Una visione dell’oncologia proiettata verso il futuro
“Questo intervento – spiega una nota della Direzione dell’Asp di Reggio Calabria – è rivolto ai detenuti degli Istituti Penitenziari di Reggio Calabria e scaturisce da una visione dell’oncologia proiettata verso il futuro. Infatti, in linea con il pensiero e gli impegni contenuti nel Piano Europeo di lotta contro il cancro, questa oncologia preventiva sposa l’idea di una sanità pubblica collettiva che include tutti e va oltre ogni tipo di diseguaglianza interna ed esterna”.
La priorità
La priorità dell’Asp di Reggio Calabria coincide con l’impegno del Ministero della Salute e con quanto è in corso di programmazione nel Piano Oncologico Nazionale di prossima pubblicazione, vale a dire “puntare sulla ripresa degli screening oncologici, sulla effettuazione degli esami di I e II livello, diminuiti drammaticamente durante il periodo pandemico, sulla presa in carico dei pazienti in maniera omogenea senza distinzioni geografiche, economiche e sociali”.
Educazione sanitaria e sensibilizzazione
Questa “modalità estesa di fare prevenzione”, secondo la Direzione, “porta l’educazione sanitaria e la sensibilizzazione verso le tematiche oncologiche vicino ai cittadini ed ovunque: nelle scuole, nei luoghi di lavoro e di svago, nei centri di aggregazione sociali nonché in quelli “abitati” da individui in condizioni di vita svantaggiate, come i detenuti. Tutti i detenuti devono godere degli stessi diritti alle cure perché ‘persone’ ed avere accesso ad una sanità di qualità in un’ottica di equità sociale che è alla base dei programmi di screening”.

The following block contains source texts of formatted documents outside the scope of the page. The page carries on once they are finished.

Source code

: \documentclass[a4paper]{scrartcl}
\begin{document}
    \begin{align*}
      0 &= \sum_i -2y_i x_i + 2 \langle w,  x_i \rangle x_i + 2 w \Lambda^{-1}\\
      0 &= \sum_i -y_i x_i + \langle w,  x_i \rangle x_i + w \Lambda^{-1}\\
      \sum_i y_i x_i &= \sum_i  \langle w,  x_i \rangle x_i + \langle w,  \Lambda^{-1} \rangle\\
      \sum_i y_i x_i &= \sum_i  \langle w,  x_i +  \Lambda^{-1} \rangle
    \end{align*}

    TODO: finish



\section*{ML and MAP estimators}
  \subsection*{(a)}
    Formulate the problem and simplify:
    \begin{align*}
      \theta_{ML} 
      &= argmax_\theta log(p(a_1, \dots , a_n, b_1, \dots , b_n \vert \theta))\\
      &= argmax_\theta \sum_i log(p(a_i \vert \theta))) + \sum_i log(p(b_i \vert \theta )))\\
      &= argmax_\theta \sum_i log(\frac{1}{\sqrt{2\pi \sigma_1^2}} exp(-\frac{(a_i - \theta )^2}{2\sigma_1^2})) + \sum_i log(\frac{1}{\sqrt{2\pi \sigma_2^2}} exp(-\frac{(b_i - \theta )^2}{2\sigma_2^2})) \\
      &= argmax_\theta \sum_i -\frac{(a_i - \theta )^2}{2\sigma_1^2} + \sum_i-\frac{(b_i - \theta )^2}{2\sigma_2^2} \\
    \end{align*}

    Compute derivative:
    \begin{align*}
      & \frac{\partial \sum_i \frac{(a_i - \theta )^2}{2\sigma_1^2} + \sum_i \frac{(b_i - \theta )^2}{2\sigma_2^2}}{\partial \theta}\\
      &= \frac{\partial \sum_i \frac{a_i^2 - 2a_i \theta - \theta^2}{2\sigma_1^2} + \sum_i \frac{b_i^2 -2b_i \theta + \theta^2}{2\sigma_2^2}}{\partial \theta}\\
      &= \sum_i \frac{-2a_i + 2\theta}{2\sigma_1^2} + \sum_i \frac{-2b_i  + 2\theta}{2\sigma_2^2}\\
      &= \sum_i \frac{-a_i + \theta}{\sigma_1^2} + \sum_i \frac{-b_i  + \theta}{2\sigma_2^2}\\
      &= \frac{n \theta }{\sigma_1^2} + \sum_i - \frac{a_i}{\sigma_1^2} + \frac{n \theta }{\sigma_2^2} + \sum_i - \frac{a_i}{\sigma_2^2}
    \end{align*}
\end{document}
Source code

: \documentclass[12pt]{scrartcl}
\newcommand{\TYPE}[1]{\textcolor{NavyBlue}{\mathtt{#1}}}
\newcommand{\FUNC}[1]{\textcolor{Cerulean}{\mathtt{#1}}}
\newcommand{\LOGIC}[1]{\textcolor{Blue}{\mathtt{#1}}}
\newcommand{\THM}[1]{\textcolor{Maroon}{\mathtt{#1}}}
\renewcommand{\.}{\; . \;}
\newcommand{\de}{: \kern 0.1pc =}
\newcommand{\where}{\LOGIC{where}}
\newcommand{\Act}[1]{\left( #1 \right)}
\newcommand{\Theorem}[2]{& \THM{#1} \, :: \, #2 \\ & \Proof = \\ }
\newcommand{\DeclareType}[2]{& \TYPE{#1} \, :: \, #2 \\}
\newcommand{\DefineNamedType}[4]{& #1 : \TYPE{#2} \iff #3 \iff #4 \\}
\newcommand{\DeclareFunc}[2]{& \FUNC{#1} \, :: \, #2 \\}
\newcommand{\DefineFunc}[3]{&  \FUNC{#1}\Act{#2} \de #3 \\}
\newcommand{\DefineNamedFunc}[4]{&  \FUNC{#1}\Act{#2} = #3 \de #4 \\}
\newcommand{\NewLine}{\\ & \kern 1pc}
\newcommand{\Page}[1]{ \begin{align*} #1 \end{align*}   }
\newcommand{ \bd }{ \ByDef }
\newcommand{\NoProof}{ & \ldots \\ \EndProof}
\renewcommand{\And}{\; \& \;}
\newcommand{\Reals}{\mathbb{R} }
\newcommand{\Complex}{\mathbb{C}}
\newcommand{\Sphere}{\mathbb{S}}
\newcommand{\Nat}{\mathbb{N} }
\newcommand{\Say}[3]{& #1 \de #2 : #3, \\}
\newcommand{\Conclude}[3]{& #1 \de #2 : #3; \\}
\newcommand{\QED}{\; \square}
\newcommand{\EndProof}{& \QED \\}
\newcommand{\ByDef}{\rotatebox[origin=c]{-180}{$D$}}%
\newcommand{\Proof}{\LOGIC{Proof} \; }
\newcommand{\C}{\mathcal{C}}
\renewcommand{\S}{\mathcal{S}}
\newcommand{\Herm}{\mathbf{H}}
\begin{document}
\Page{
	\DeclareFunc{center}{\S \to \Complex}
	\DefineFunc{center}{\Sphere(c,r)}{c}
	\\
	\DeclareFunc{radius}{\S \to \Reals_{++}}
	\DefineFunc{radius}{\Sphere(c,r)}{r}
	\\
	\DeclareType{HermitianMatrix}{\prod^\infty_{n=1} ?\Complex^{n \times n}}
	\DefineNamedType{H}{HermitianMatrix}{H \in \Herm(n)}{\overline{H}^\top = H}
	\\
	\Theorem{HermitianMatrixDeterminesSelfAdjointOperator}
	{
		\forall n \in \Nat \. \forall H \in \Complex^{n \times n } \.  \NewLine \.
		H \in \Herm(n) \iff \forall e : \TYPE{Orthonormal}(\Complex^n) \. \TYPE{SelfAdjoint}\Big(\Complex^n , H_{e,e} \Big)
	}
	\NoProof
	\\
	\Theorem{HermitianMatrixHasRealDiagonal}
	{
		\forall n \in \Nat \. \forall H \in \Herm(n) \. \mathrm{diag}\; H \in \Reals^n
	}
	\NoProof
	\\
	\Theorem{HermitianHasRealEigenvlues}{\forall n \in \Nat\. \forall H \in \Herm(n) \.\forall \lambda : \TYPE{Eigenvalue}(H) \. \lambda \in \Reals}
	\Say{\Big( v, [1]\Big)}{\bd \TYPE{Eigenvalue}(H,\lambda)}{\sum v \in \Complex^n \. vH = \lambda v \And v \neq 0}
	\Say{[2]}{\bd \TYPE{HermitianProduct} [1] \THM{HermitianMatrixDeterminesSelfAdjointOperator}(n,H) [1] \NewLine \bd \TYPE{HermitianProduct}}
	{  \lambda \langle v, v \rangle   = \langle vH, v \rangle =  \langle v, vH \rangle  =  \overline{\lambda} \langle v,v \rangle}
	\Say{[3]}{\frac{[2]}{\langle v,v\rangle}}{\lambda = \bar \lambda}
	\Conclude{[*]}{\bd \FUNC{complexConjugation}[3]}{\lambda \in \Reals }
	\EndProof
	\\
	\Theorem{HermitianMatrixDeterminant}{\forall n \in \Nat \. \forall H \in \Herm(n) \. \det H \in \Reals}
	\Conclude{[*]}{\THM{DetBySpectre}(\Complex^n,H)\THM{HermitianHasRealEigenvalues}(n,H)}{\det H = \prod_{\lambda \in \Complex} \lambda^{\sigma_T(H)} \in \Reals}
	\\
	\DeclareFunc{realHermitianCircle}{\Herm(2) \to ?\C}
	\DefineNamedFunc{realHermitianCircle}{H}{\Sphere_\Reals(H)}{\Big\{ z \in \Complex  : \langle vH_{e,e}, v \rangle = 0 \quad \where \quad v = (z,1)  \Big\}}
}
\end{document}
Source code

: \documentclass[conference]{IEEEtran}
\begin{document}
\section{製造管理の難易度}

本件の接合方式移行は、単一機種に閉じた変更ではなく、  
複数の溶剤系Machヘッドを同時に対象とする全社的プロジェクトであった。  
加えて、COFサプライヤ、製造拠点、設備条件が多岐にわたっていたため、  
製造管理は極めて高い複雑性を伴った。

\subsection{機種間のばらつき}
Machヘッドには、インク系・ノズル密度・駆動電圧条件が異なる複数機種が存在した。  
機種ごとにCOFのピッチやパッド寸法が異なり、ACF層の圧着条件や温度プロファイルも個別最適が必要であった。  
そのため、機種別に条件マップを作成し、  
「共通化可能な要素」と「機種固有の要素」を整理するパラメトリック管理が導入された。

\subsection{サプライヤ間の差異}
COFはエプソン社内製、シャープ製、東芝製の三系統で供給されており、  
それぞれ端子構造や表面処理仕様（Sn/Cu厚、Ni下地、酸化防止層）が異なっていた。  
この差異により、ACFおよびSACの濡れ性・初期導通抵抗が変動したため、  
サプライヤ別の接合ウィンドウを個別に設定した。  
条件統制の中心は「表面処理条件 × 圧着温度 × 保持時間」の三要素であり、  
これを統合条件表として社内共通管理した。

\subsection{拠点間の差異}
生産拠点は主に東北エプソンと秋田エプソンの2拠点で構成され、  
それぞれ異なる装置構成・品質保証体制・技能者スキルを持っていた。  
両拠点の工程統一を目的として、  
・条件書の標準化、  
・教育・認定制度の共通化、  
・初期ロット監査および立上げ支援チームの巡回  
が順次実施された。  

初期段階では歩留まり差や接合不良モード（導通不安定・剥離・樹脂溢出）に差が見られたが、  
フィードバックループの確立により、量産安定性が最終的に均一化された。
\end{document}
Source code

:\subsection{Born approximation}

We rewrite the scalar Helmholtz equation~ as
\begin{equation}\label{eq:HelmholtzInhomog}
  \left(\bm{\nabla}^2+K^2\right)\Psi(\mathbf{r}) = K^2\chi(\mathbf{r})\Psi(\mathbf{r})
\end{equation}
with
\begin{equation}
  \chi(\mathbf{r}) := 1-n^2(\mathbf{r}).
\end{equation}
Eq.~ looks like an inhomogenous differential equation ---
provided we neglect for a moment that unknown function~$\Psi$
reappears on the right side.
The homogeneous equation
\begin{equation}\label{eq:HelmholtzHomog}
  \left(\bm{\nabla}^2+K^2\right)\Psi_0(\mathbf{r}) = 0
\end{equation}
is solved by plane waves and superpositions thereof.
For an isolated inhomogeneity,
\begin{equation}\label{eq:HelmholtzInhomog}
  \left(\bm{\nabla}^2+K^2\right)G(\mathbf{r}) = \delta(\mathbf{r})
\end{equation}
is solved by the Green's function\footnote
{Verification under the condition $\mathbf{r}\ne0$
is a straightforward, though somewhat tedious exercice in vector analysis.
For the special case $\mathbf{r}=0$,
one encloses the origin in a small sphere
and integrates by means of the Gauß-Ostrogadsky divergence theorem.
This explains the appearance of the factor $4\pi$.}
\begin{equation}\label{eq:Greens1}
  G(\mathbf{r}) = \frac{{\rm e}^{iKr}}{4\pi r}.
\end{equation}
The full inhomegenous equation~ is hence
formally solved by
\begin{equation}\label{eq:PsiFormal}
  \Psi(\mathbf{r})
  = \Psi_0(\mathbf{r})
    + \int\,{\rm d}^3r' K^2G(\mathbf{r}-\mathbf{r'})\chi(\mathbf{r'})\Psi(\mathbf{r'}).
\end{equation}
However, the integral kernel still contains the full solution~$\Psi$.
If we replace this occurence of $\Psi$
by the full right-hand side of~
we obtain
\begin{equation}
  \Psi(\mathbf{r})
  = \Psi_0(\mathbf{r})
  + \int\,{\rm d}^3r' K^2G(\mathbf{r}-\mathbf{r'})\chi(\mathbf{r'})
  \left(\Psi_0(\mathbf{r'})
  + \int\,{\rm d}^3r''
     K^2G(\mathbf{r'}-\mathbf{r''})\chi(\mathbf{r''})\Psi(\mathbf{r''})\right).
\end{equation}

All’iniziativa interverranno, oltre al commissario straordinario dell’Asp di Reggio Calabria, Lucia Di Furia e al direttore degli Istituti Penitenziari di Reggio Calabria, Giuseppe Carrà, anche il garante detenuti del Comune di Reggio Calabria, Giovanna Russo; il coordinatore Sanità Penitenziaria ASP RC, Luciano Lucania; il direttore Dipartimento Prevenzione ASP RC, Sandro Giuffrida; il responsabile Centro Screening Oncologici ASP RC, Adriana Romeo; il responsabile Laboratorio Analisi ASP RC, Maria Teresa Fiorillo e il portavoce dell’associazione Comunità Competente, Rubens Curia.